Cannes w modowym zwierciadle
Elle Fanning w stylizacji inspirowanej Grace Kelly, Bella Hadid w czerwonej sukni z wycięciami, Anja Rubik w stylowym czarnym smokingu - tegoroczną edycję Festiwalu Filmowego w Cannes cechowały elegancja i glamour. Nie zabrakło też odrobiny ekstrawagancji.
72. Międzynarodowy Festiwal Filmowy w Cannes przeszedł do historii. Odbywające się na Lazurowym Wybrzeżu wielkie święto kina jak co roku zgromadziło rzeszę związanych z branżą artystów, gwiazd i celebrytów. I, podobnie jak w minionych latach, dostarczyło nam nie tylko filmowych wzruszeń, ale i modowych zachwytów, ukazując, niczym w zwierciadle, to co w dzisiejszej światowej modzie najbardziej intrygujące.
Canneński czerwony dywan to wszak niewyczerpane źródło inspiracji. Zaproszone na uroczyste premiery filmów gwiazdy prezentują wówczas skrupulatnie przygotowane stylizacje zgodne z podniosłą atmosferą jednego z najważniejszych kulturalnych wydarzeń w roku, ale i wpisujące się zarazem w najświeższe trendy. Ów niespełna dwutygodniowy filmowo-modowy maraton wypełniły zarówno wybitne, docenione przez publiczność owacjami na stojąco filmy, jak i godne oklasków kreacje uszyte przez topowych designerów.
Znakomita większość obecnych na festiwalu gwiazd postawiła na ponadczasową klasykę oraz, mimo jego europejskiego rodowodu, iście hollywoodzki glamour. Choć dla gwiazdorskiej śmietanki celem, jak zawsze, jest zwrócenie na siebie uwagi i wygrana w nieoficjalnym wyścigu na najbardziej spektakularną kreację, na czerwonym dywanie w Cannes dominowały klasycznie eleganckie stroje, podkreślające odświętny charakter wydarzenia.
Pojawiły się więc powłóczyste suknie z tiulu, satyny czy cekinów w wieczorowej kolorystyce oscylującej wokół czerwieni, bieli i, co zgoła oczywiste, uniwersalnej czerni. W dwóch olśniewających stylizacjach zachwyciła modelka Bella Hadid, która najpierw postawiła na warstwową tiulową suknię Dior Haute Couture, a następnie efektowną asymetryczną kreację projektu Roberto Cavalliego w kolorze ognistej czerwieni.

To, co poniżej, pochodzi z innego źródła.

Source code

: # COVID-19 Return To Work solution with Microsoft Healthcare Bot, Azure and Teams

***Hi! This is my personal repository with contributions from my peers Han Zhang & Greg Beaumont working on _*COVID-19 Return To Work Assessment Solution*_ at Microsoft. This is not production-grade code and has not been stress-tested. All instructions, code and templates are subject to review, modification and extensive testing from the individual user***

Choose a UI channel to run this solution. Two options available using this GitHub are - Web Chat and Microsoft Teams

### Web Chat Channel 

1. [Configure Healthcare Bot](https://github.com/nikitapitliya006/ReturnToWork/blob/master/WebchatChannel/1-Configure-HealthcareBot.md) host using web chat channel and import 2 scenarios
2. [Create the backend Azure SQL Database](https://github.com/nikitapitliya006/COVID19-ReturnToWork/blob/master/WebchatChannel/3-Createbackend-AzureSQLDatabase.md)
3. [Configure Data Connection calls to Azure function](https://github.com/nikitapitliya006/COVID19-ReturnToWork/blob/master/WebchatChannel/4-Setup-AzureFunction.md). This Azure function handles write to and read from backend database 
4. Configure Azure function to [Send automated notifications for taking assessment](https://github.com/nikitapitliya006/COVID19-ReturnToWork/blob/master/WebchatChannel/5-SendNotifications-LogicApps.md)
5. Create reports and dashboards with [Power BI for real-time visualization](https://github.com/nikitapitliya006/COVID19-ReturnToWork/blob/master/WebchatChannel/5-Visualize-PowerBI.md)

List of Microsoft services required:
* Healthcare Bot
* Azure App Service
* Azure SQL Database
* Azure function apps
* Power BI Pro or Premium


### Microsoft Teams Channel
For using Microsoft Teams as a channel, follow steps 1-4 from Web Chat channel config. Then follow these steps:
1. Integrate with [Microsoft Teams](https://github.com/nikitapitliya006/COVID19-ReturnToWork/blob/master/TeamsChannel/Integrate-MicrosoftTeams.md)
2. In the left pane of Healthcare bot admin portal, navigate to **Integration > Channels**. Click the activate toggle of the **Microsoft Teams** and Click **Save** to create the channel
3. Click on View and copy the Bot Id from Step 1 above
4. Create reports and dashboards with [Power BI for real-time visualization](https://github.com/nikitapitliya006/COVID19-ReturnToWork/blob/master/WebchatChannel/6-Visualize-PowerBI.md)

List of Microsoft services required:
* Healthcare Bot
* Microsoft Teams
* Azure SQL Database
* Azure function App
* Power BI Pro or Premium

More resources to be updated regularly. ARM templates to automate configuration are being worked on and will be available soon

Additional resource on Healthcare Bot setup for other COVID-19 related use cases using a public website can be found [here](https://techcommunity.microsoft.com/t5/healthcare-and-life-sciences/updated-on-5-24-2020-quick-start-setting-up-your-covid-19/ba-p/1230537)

Jedną z najlepiej ubranych gwiazd festiwalu była bez wątpienia młoda jurorka konkursu głównego, Elle Fanning. Gwiazda od początku wyróżniała się przemyślanymi, szykownymi strojami, doskonale współgrającymi z jej delikatną urodą i prezentowanym dotychczas stylem. Pierwszego dnia aktorka, znana m.in. z ról w filmach "Babel" i "Neon Demon", zwróciła na siebie uwagę w eleganckim komplecie, na który składała się transparentna koszula i czarna spódnica za kolano. Później wielokrotnie olśniewała w strojach od najlepszych projektantów - m.in. w brzoskwiniowej sukni marki Gucci czy kwiecistej kreacji od Valentino.
Olbrzymie wrażenie zrobił także utrzymany w stylistyce retro zestaw od Diora, w którym aktorka pojawiła się na premierze filmu "Pewnego razu... w Hollywood". Koszulę z bufiastymi rękawami i plisowaną zwiewną spódnicę z granatowego tiulu gwiazda uzupełniła szykownym kapeluszem i klasycznym uczesaniem, dzięki czemu całość przywodziła na myśl ikoniczne stylizacje Grace Kelly. Ceremonia zamknięcia festiwalu pod względem modowym również należała do Fanning - aktorka olśniła w bogato zdobionej, wzbogaconej o pelerynę sukni w kolorze szampana pochodzącej z kolekcji ślubnej Reem Acry.
Co ciekawe, jedna z sukienek aktorki była tak ciasna, że Elle zemdlała podczas kolacji! Na szczęście gwiazda szybko doszła do siebie.
Choć na canneńskim czerwonym dywanie królowały w tym roku powłóczyste suknie w stonowanych barwach, nie zabrakło też odrobiny ekstrawagancji i gry modową konwencją. W monstrualnych rozmiarów tiulowej kreacji autorstwa Giambatisty Valli w wyrazistym pistacjowym kolorze zaprezentowała się indyjska aktorka Deepika Padukone. Anja Rubik z kolei, za nic mając galowy dress code, na premierę filmu "Pain and Glory" przybyła w założonym na gołe ciało, inspirowanym męską garderobą czarnym smokingu projektu Anthony'ego Vacarello.
Za nami kolejna edycja Międzynarodowego Festiwalu Filmowego w Cannes. Mimo że, jak co roku, najważniejsze w tym wielkim przedsięwzięciu było z całą pewnością kino i związani z nim artyści, nie sposób zaprzeczyć, że moda stanowiła dlań piękne i wyraziste dopełnienie. Wspólnym mianownikiem większości zaprezentowanych kreacji była zaś, co z łatwością można było przewidzieć, ponadczasowa elegancja, z której Cannes słynie od lat.